Nach den Anschlägen in den USA beteiligten sich auch die Medien an der Jagd nach islamistischen Terroristen in Deutschland. Dabei wurde aus einem ahnungslosen Greifswalder Student ein „Entführer“ und „Attentäter“

GREIFSWALD taz ■ Als am 11. September zwei Flugzeuge ins World Trade Center rasten, war der jordanische Student Baha al-Sabbagh in Hamburg. Dort jobbte er in den Semesterferien. Einen Tag später ging an der Ernst-Moritz-Arndt-Universität in Greifswald, wo der 23-Jährige seit vier Jahren Medizin studiert, ein Anruf ein.
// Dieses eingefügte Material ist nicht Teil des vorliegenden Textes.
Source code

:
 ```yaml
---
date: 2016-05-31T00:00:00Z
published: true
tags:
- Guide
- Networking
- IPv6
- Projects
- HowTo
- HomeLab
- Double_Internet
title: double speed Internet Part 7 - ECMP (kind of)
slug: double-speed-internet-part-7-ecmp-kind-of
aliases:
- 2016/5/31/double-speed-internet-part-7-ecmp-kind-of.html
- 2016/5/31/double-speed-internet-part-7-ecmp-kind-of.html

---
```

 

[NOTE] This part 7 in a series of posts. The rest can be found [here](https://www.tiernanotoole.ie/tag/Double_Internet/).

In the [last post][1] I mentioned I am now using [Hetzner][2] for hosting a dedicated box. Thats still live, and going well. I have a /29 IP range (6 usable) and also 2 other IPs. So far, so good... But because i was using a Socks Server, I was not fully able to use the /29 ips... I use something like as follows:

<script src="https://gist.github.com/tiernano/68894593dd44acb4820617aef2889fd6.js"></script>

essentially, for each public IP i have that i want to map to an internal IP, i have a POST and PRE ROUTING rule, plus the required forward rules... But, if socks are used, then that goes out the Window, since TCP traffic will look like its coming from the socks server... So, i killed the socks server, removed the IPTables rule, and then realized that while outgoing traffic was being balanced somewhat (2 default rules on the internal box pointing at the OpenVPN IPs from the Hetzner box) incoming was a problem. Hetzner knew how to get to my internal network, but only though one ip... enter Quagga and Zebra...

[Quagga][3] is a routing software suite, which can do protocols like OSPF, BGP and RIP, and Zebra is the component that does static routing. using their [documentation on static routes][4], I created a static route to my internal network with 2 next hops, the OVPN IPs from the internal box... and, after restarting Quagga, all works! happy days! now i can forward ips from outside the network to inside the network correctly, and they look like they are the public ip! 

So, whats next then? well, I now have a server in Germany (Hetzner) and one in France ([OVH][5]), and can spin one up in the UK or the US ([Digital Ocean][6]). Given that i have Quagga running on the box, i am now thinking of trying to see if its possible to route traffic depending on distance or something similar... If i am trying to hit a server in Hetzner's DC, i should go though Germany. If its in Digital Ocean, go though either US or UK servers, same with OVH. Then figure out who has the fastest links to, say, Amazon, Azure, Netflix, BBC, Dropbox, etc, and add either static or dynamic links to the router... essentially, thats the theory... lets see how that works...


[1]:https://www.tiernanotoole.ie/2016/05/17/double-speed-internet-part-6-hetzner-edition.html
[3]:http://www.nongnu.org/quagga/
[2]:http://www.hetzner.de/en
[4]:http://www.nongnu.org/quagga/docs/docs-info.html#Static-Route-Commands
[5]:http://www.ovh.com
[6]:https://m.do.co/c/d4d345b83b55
In einem Sprachenwirrwar aus Deutsch und Englisch stellte sich ein Mann als al-Sabbaghs Vater vor. Er wollte wissen, ob sein Sohn bei den Anschlägen in den USA umgekommen sei.

Weil sich aber die ermittelnden Behörden nicht an die Universität wandten, hielt man den Anruf dort für einen „grausamen Scherz“. Die Hochschule meldete den Vorfall der Polizei. Einen Anruf erhielt auch al-Sabbaghs Mutter in Jordanien. Ein Mann teilte ihr mit, der Sohn sei tot.

Wenige Tage später wurde aus dem Studenten ein mutmaßlicher Terrorist. Denn bei der Spurensuche nach den Selbstmordpiloten, von denen drei in Hamburg studiert hatten, war auch die Universität Greifswald ins Visier der Ermittler geraten. Einer der Attentäter hatte sich dort 1996 und 1997 am Studienkolleg auf ein Hochschulstudium in Deutschland vorbereitet. Die lokalen Medien in Greifswald machten sich auf die Suche nach weiteren islamistischen Terroristen. Mit zweifelhaftem Erfolg.

Am 17. September war im Radiosender „NDR 1-Radio Mecklenburg-Vorpommern“ zu hören, dass „noch ein zweiter ausländischer Student in Greifswald eingeschrieben war, der an Bord der bei Pittsburgh abgestürzten Maschine war“. Ohne Quellenangabe behauptete der Sprecher, dass auch al-Sabbagh „an Bord des United Airlines Flugzeugs ums Leben gekommen ist“. Er habe die Maschine „wahrscheinlich mit anderen Männern aus dem arabischen Raum entführt“. Die Nachrichtenagentur dpa, die Ostseezeitung in Rostock und Bild Hamburg berichteten über den „Entführer“ und „getöteten Attentäter“. Eine Journalistin hatte al-Sabbaghs Namen von der Polizei erfahren.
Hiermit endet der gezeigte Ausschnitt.